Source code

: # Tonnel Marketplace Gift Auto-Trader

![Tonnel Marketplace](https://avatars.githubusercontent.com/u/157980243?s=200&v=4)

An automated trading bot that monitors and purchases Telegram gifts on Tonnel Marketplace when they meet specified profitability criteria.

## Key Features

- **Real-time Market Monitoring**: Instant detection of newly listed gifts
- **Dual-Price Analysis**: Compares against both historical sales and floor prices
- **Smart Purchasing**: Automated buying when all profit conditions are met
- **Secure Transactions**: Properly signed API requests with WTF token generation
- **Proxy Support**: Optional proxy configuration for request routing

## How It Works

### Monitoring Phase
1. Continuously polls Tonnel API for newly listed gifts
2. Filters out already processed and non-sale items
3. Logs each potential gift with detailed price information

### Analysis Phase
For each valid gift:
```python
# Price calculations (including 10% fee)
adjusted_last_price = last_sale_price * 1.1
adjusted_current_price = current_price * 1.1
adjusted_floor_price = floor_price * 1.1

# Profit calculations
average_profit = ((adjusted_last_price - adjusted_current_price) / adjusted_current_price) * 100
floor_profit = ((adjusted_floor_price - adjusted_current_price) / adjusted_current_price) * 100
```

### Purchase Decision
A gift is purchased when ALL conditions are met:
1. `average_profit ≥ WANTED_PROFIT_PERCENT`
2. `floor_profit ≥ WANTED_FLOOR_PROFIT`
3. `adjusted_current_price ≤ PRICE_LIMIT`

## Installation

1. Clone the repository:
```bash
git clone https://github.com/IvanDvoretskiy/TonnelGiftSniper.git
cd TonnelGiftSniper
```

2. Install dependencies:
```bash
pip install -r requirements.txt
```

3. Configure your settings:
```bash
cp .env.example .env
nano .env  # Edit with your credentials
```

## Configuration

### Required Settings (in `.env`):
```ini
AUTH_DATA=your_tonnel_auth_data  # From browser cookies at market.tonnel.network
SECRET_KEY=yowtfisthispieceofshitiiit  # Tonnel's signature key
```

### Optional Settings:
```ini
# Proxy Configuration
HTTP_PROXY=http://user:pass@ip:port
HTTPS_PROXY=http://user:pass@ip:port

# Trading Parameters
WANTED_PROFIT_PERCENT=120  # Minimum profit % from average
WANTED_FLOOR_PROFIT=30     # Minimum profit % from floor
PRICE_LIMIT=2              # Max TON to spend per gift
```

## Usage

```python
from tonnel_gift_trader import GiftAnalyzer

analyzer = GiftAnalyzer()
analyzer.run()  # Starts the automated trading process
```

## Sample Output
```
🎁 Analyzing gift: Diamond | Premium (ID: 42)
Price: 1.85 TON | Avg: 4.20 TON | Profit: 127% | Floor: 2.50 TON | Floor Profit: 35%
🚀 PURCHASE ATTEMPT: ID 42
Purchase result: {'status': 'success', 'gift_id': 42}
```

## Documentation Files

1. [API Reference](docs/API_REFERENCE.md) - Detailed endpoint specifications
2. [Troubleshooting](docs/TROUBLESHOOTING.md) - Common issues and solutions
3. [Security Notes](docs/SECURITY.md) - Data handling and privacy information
+++
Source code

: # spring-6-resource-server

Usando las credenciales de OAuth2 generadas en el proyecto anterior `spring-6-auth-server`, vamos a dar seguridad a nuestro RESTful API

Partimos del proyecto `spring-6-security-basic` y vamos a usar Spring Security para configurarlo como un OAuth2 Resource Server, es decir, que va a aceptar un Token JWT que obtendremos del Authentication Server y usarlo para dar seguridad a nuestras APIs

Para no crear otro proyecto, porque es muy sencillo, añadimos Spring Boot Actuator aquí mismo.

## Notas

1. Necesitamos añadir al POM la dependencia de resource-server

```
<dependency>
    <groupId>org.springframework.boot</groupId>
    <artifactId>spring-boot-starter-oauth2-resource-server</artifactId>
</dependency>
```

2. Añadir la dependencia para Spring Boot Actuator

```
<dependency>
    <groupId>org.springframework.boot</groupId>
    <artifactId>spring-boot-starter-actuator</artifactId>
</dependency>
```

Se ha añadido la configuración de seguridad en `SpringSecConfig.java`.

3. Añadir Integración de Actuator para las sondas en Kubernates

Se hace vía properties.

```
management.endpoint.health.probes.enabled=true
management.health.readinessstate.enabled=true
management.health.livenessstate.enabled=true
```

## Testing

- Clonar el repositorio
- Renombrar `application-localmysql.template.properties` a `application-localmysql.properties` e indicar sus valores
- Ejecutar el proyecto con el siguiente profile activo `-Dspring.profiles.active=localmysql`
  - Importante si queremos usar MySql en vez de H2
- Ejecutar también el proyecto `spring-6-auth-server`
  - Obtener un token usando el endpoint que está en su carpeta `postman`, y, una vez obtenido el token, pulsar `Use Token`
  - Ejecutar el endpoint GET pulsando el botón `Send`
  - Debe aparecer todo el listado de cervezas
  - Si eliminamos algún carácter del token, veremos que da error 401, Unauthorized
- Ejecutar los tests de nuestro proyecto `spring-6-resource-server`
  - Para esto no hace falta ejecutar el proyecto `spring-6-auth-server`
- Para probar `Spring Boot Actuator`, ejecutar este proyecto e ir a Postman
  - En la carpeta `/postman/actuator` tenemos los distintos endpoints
+++
• EXERCISE BRIEF: Return each full line of the entries that contains the word "Minimum".

• YOUR RESPONSE:
WANTED_PROFIT_PERCENT=120  # Minimum profit % from average
WANTED_FLOOR_PROFIT=30     # Minimum profit % from floor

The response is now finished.